= The Goblin Reservation =

1968 novel by Clifford D. Simak

First publication as cover story in April 1968 edition of Galaxy Science Fiction, cover art by Gray Morrow

The Goblin Reservation is a 1968 science fiction novel by American writer Clifford D. Simak, featuring an educated Neanderthal, a biomechanical sabertooth tiger, aliens that move about on wheels, a man who time-travels using an unreliable device implanted in his brain, meeting a ghost, trolls, banshees, goblins, a dragon and even Shakespeare himself. The Goblin Reservation was a Hugo Award nominee in 1969 and was originally serialized in Galaxy Science Fiction magazine.

==Plot==
The Goblin Reservation is the tale of Professor Peter Maxwell. It is set in the distant future when the Earth has been transformed into a university planet; a planet where creatures from all over the galaxy come to study, teach, and be entertained by the amazing discoveries that Earth is now rich with. Among the many things that Earth can now boast is Time University: a university devoted to slipping through time and discovering the truth about past events. People and creatures from the past are brought forward in time to be interviewed, studied and to provide entertainment for the people of the future.
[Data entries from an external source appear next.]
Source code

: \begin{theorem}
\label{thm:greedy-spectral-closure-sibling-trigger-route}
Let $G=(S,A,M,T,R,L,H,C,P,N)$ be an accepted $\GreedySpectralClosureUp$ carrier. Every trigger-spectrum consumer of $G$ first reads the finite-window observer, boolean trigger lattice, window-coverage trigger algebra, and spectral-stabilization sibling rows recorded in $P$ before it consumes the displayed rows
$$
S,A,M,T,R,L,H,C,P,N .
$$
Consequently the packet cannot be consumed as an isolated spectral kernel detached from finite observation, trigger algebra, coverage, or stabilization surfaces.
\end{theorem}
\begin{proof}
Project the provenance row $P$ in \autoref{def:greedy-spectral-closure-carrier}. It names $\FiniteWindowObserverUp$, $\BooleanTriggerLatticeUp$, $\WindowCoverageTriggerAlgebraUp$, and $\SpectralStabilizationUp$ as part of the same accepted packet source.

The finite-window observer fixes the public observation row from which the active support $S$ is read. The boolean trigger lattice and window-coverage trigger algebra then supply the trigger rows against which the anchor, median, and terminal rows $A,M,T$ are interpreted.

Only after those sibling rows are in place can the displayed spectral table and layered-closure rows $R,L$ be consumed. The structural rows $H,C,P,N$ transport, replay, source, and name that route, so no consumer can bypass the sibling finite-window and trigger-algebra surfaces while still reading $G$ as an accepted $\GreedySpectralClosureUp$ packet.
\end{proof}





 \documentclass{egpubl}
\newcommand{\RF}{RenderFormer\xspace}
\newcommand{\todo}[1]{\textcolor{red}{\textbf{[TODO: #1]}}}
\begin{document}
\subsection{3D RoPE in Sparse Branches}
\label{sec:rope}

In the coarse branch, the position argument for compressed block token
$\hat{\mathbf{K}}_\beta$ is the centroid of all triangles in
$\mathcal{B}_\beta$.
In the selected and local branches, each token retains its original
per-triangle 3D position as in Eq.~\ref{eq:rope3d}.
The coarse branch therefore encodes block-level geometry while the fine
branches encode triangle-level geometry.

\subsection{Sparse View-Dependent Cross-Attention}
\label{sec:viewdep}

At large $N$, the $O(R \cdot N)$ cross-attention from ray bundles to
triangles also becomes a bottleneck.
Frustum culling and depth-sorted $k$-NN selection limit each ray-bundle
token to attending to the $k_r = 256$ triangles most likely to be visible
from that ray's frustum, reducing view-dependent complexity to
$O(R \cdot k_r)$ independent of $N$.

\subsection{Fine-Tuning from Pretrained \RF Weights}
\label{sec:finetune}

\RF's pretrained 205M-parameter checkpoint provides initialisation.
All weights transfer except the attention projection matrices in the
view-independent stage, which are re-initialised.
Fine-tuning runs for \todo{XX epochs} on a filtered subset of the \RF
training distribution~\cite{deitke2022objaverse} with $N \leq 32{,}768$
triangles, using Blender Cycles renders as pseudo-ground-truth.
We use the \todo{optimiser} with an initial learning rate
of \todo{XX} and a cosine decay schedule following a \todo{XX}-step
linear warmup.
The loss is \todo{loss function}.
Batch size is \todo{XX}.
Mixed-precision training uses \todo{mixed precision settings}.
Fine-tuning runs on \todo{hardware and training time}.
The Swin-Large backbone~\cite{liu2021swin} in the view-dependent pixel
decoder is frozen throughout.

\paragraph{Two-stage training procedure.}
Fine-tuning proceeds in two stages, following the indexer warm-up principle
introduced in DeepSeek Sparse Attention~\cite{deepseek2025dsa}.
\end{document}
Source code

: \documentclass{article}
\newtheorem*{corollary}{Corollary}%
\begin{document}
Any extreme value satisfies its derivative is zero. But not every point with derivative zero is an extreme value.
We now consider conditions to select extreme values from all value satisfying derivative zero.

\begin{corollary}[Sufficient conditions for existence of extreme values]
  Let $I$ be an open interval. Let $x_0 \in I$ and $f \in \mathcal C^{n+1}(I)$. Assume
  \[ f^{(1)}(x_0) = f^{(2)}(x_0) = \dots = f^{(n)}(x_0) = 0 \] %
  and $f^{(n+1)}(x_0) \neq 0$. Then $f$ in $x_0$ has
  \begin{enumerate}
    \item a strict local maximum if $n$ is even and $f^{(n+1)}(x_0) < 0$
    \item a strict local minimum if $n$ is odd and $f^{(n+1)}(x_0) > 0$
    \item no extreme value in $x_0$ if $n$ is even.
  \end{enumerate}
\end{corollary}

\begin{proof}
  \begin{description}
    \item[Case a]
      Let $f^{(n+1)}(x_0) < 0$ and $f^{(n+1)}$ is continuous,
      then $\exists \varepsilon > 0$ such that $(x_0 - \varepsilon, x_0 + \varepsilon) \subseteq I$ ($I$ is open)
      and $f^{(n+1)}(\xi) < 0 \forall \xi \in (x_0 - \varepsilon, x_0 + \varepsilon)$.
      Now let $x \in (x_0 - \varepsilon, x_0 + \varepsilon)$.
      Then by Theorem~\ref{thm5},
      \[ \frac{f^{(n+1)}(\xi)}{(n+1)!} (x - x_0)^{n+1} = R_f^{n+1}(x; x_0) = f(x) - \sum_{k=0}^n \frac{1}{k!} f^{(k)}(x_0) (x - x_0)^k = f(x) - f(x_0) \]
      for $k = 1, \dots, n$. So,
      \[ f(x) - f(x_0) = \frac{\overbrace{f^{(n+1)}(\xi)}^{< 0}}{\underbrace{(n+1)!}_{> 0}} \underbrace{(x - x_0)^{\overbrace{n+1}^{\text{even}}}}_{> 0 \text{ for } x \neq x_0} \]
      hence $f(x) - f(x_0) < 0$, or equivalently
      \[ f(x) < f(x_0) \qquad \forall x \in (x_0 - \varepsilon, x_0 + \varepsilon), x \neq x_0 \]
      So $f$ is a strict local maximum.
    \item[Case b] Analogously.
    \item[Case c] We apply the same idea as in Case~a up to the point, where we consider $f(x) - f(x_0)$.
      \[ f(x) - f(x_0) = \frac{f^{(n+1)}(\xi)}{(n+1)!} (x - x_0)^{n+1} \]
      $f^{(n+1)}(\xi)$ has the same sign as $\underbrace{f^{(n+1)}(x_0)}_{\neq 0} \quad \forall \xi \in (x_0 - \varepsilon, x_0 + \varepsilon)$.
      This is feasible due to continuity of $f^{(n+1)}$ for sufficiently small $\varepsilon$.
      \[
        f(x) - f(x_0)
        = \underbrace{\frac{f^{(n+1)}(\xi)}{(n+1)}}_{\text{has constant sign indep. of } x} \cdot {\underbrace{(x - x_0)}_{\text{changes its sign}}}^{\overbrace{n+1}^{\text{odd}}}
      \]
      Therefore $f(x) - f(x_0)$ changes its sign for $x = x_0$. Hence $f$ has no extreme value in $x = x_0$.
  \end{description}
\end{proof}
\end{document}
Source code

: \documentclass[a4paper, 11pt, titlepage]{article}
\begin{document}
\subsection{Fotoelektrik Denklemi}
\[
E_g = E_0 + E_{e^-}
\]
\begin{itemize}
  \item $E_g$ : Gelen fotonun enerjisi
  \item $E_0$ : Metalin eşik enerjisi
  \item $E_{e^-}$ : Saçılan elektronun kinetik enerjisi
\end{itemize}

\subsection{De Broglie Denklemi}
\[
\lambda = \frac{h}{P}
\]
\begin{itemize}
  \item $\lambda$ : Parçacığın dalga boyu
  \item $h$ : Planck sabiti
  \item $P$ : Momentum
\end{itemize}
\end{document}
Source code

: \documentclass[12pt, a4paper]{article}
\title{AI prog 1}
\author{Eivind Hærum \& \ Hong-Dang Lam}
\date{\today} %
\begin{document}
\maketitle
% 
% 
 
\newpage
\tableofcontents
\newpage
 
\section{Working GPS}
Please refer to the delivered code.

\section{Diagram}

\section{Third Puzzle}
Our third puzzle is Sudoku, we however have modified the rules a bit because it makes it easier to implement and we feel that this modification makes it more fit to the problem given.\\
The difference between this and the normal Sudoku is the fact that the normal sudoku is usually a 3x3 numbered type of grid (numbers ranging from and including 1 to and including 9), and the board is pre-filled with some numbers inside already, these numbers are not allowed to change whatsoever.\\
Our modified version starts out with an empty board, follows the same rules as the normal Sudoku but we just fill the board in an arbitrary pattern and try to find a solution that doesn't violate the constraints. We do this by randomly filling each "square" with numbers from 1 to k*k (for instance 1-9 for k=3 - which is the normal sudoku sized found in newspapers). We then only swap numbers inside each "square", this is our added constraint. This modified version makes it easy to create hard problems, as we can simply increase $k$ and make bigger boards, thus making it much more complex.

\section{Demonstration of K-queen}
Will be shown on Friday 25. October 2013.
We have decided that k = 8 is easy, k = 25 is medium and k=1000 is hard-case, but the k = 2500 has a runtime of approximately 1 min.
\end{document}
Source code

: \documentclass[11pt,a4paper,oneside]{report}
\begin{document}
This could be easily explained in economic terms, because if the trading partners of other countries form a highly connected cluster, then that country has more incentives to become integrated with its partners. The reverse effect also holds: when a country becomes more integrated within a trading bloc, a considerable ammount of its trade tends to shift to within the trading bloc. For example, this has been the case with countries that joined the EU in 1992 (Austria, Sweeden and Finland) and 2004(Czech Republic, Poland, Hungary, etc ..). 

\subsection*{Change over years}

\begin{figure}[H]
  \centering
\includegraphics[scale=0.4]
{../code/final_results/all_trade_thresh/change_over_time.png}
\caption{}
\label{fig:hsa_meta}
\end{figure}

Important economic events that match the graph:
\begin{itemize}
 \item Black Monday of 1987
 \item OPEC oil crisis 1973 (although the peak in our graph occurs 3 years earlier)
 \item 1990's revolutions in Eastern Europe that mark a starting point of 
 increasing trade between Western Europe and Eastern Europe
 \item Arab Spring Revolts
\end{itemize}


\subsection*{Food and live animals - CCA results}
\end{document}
Among these are Alley Oop, a very smart, if at times crude, Neanderthal rescued from certain death and educated in the future. The creatures that people of the past always thought to be myth—such as trolls, fairies, goblins, and the like—have been discovered and placed on various reservations where they live and are studied by those working at Supernatural, a division of the planet-wide university.

The story begins when Peter Maxwell comes home to Earth only to discover that he has died. He is forced to investigate his own "murder" and discover who or what wanted him dead. He also returns with an additional mystery. He was apparently copied by unknown aliens and sent to a hidden crystal world that may have come from the universe that existed before ours.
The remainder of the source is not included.